Debt Consolidation and Management Guide

March 31, 2009

Student Loans Consolidation

If you’re a college student with student loans, have you considered obtaining a student consolidation loan?  Why, you may ask?  In this article, let’s discuss what a consolidation loan is and why student consolidation is a good move to avoid bad credit. 

Just like a regular loan consolidation, student consolidation loans will enable you to pay off all types of student loans in your name in a single payment.  Most college students obtain two kinds of loans for their education since a federal loan is often insufficient in covering all college expenses.  If you have a federal loan and a private loan, managing both separately can be a challenge.  However, if you consolidate the two, you’ll only have to make a single payment for all student loans you have. 

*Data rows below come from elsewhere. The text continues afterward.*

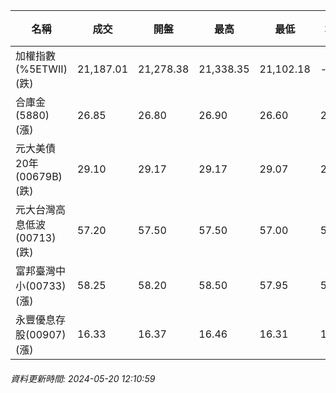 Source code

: | 名稱 | 成交 | 開盤 | 最高 | 最低 | 均價 | 成交金額(億) | 昨收 | 漲跌幅 | 漲跌 | 總量 | 昨量 | 振幅 |
| -------- | -------- | -------- | -------- |-------- | -------- | -------- |-------- |-------- |-------- | -------- | -------- |-------- |
|加權指數(%5ETWII) (跌)|21,187.01|21,278.38|21,338.35|21,102.18|-|3,338.92|21,258.47|0.34%|71.46|7,580,275|0|1.11%|
|合庫金(5880) (漲)|26.85|26.80|26.90|26.60|26.77|2.42|26.60|0.94%|0.25|9,033|6,730|1.13%|
|元大美債20年(00679B) (跌)|29.10|29.17|29.17|29.07|29.10|11.86|29.24|0.48%|0.14|40,738|47,667|0.34%|
|元大台灣高息低波(00713) (跌)|57.20|57.50|57.50|57.00|57.28|4.13|57.50|0.52%|0.30|7,208|6,064|0.87%|
|富邦臺灣中小(00733) (漲)|58.25|58.20|58.50|57.95|58.23|1.63|58.00|0.43%|0.25|2,807|1,985|0.95%|
|永豐優息存股(00907) (漲)|16.33|16.37|16.46|16.31|16.37|0.390|16.29|0.25%|0.04|2,380|1,843|0.92%|
###### 資料更新時間: 2024-05-20 12:10:59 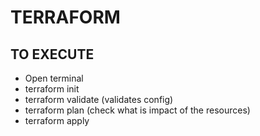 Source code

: # TERRAFORM

## TO EXECUTE

- Open terminal
- terraform init
- terraform validate    (validates config)
- terraform plan (check what is impact of the resources)
- terraform apply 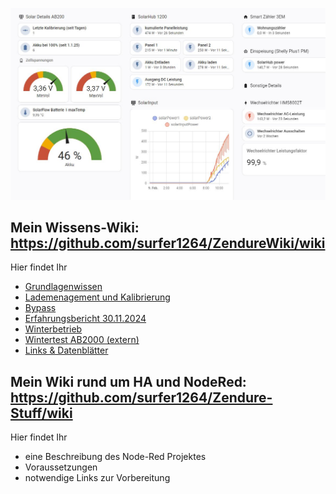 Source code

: 
![Flow](/Bild1_HA.jpeg)

## Mein Wissens-Wiki: https://github.com/surfer1264/ZendureWiki/wiki
Hier findet Ihr 
* [Grundlagenwissen](https://github.com/surfer1264/ZendureWiki/wiki/Der-AB2000)
* [Lademenagement und Kalibrierung](https://github.com/surfer1264/ZendureWiki/wiki/Lademanagement-und-Kalibrierung)
* [Bypass](https://github.com/surfer1264/Zendure-Stuff/wiki/ByPass)
* [Erfahrungsbericht 30.11.2024](https://github.com/surfer1264/ZendureWiki/wiki/Erfahrungsbericht-30.11.2024)
* [Winterbetrieb](https://github.com/surfer1264/ZendureWiki/wiki/Winterbetrieb)
* [Wintertest AB2000 (extern)](https://www.smartzone.de/zendure-ab2000-akku-test/)
* [Links & Datenblätter](https://github.com/surfer1264/ZendureWiki/wiki/Links)


## Mein Wiki rund um HA und NodeRed: https://github.com/surfer1264/Zendure-Stuff/wiki
Hier findet Ihr
* eine Beschreibung des Node-Red Projektes
* Voraussetzungen
* notwendige Links zur Vorbereitung
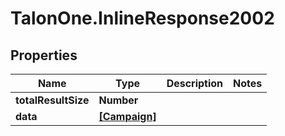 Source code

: # TalonOne.InlineResponse2002

## Properties

Name | Type | Description | Notes
------------ | ------------- | ------------- | -------------
**totalResultSize** | **Number** |  | 
**data** | [**[Campaign]**](Campaign.md) |  | 


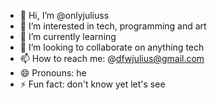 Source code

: - 👋 Hi, I’m @onlyjuliuss
- 👀 I’m interested in tech, programming and art
- 🌱 I’m currently learning 
- 💞️ I’m looking to collaborate on anything tech
- 📫 How to reach me: @dfwjulius@gmail.com 
- 😄 Pronouns: he 
- ⚡ Fun fact: don't know yet let's see

<!---
onlyjuliuss/onlyjuliuss is a ✨ special ✨ repository because its `README.md` (this file) appears on your GitHub profile.
You can click the Preview link to take a look at your changes.
--->
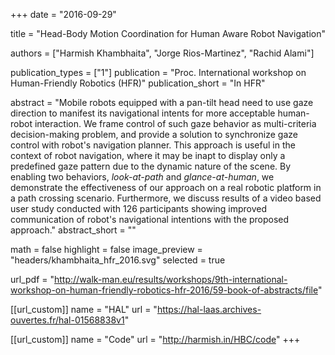 +++
date = "2016-09-29"

title = "Head-Body Motion Coordination for Human Aware Robot Navigation"

authors = ["Harmish Khambhaita", "Jorge Rios-Martinez", "Rachid Alami"]

publication_types = ["1"]
publication = "Proc. International workshop on Human-Friendly Robotics (HFR)"
publication_short = "In HFR"

abstract = "Mobile robots equipped with a pan-tilt head need to use gaze direction to manifest its navigational intents for more acceptable human-robot interaction. We frame control of such gaze behavior as multi-criteria decision-making problem, and provide a solution to synchronize gaze control with robot's navigation planner. This approach is useful in the context of robot navigation, where it may be inapt to display only a predefined gaze pattern due to the dynamic nature of the scene. By enabling two behaviors, _look-at-path_ and _glance-at-human_, we demonstrate the effectiveness of our approach on a real robotic platform in a path crossing scenario. Furthermore, we discuss results of a video based user study conducted with 126 participants showing improved communication of robot's navigational intentions with the proposed approach."
abstract_short = ""

math = false
highlight = false
image_preview = "headers/khambhaita_hfr_2016.svg"
selected = true

url_pdf = "http://walk-man.eu/results/workshops/9th-international-workshop-on-human-friendly-robotics-hfr-2016/59-book-of-abstracts/file"

[[url_custom]]
name = "HAL"
url = "https://hal-laas.archives-ouvertes.fr/hal-01568838v1"

[[url_custom]]
name = "Code"
url = "http://harmish.in/HBC/code"
+++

What are the advantages of having a consolidated student loan?   

First, it simplifies your duties when it comes to submitting payments.  You don’t have to juggle between different lenders or submit several payments every month.  With a consolidated loan, you can keep up with your account more conveniently to make sure you will not miss a single due date of payment. 

Another great advantage of a consolidated loan is the lower rate of interest.  By combining all your student loans into one, you’ll only have to pay for a single interest which can significantly lower your payments.  Today, the maximum rate of interest for consolidated student loans is 8.25%.  For Parent PLUS loans, 9% is the maximum interest for consolidation.   

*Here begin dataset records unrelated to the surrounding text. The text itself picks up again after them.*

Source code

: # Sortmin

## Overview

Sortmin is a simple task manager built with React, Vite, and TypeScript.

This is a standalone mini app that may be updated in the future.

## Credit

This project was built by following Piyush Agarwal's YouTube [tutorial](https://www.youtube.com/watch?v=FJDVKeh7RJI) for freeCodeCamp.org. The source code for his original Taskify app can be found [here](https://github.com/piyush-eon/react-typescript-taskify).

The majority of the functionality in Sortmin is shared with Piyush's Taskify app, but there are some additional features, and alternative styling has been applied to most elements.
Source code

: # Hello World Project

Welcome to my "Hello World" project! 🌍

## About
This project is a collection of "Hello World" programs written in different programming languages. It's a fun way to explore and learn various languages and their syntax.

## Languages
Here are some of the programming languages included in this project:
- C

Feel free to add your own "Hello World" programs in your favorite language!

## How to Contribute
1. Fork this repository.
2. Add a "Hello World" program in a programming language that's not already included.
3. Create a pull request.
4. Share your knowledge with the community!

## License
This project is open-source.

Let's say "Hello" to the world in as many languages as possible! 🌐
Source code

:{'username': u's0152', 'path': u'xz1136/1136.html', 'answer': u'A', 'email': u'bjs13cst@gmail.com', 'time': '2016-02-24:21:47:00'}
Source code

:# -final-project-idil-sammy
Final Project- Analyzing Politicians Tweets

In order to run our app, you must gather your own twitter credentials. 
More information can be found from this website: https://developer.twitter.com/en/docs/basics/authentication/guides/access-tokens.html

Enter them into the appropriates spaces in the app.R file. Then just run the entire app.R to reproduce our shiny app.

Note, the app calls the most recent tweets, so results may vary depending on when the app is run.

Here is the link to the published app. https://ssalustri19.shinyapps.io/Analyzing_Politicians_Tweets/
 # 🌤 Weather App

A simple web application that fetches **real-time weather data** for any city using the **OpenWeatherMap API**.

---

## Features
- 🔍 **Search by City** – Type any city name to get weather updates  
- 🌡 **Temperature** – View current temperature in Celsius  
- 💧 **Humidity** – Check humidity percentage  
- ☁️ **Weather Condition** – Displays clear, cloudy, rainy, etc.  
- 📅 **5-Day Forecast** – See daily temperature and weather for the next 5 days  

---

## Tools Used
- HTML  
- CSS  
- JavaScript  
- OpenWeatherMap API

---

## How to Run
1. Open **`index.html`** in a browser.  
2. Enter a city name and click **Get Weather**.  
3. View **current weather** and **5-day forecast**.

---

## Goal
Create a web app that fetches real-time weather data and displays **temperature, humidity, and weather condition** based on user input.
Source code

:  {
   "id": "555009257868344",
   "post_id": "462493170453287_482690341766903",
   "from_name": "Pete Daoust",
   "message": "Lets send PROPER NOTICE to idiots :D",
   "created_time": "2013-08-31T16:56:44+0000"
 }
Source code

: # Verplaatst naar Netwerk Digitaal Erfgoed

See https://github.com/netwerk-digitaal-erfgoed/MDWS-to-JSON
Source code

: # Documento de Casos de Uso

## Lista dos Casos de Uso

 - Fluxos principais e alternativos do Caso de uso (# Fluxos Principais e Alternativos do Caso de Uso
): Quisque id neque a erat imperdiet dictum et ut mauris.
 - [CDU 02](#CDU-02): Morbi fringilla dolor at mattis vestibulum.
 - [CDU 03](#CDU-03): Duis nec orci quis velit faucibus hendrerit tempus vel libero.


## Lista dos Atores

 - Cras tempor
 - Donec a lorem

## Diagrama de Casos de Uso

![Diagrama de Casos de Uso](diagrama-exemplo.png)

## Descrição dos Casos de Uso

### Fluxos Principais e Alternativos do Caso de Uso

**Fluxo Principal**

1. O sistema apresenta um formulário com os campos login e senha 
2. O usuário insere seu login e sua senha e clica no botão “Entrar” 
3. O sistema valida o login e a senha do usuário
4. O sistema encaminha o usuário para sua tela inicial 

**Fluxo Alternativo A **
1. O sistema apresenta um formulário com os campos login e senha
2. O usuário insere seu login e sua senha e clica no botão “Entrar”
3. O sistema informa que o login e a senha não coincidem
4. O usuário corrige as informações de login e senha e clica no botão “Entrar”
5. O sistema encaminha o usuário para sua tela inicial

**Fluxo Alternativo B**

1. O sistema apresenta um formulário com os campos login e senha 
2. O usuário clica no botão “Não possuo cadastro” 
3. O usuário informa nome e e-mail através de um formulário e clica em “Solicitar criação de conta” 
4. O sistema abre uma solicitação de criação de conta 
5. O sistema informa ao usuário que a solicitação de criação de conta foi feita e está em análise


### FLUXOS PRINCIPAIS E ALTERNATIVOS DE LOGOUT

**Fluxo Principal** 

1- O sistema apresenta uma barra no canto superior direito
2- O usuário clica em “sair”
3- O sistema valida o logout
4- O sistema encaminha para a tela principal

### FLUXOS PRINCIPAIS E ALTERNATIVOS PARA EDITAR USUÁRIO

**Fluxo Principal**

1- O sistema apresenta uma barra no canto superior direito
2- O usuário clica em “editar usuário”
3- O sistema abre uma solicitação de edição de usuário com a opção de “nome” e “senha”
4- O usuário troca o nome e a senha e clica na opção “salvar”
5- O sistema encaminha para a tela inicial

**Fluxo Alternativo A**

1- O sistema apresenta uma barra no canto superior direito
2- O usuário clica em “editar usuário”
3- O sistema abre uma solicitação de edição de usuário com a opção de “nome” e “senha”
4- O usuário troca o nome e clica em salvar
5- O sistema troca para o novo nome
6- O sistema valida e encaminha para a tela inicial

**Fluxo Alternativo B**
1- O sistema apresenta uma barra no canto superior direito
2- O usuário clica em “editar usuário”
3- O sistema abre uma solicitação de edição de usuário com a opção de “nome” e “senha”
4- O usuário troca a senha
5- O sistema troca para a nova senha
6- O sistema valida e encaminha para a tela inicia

Apart from these two major advantages, student loan consolidation programs offer more flexibility when it comes to repayment options.  A borrower under a loan consolidation program is given the option to choose a repayment term that best fits his or her financial capacity.  As a student, this makes a big difference in managing your student loans and avoiding bad credit.   

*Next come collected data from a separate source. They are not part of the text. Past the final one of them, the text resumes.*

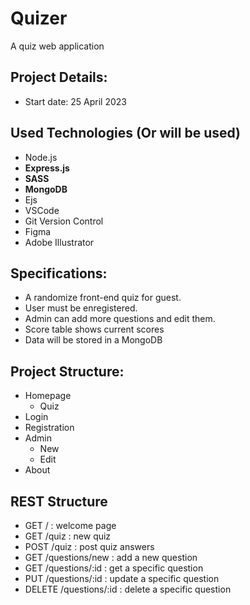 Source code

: # Quizer
A quiz web application

## Project Details:
- Start date: 25 April 2023

## Used Technologies (Or will be used)
- Node.js
- **Express.js**
- **SASS**
- **MongoDB**
- Ejs
- VSCode
- Git Version Control
- Figma
- Adobe Illustrator

## Specifications:
- A randomize front-end quiz for guest.
- User must be enregistered.
- Admin can add more questions and edit them.
- Score table shows current scores
- Data will be stored in a MongoDB

## Project Structure:
- Homepage
  - Quiz
- Login
- Registration
- Admin
  - New
  - Edit
- About

## REST Structure
- GET /                           : welcome page
- GET /quiz                       : new quiz
- POST /quiz                      : post quiz answers
- GET /questions/new              : add a new question
- GET /questions/:id              : get a specific question
- PUT /questions/:id              : update a specific question
- DELETE /questions/:id           : delete a specific question

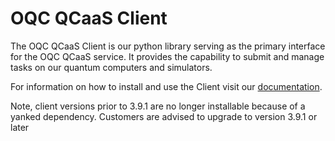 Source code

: # OQC QCaaS Client

The OQC QCaaS Client is our python library serving as the primary interface for the OQC QCaaS service. It provides the capability to submit and manage tasks on our quantum computers and simulators.

For information on how to install and use the Client visit our [documentation](https://docs.oqc.app/).

Note, client versions prior to 3.9.1 are no longer installable because of a yanked dependency. Customers are advised to upgrade to version 3.9.1 or later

For instance, you may choose to extend your repayment term’s duration if your current budget does not allow you to pay through a regular repayment term.  Nevertheless, be aware that the amount of your repayment would understandably be higher if you choose a longer term. 

As a reminder, it is important to remember that different financial firms offering student loan consolidation program offers varying rates and fees.  Therefore, it is up to you to find a lender who offers the most reasonable amount of interest and repayment terms.  

In addition, a student must keep in mind that obtaining a student loan consolidation should not be regarded as a way to go easy on your loan repayments. Always try to pay off as much as you can out of your student loan.  This way, you can complete your student loan payment sooner, enabling you to save significantly from interest. 

Finally, never risk accumulating or defaulting on your student loan debts as this will badly damage your credit reputation.  Keep in mind that you need to maintain excellent credit especially as you near your graduation from college.  A good credit history will open more doors of opportunities for you when you start seeking employment.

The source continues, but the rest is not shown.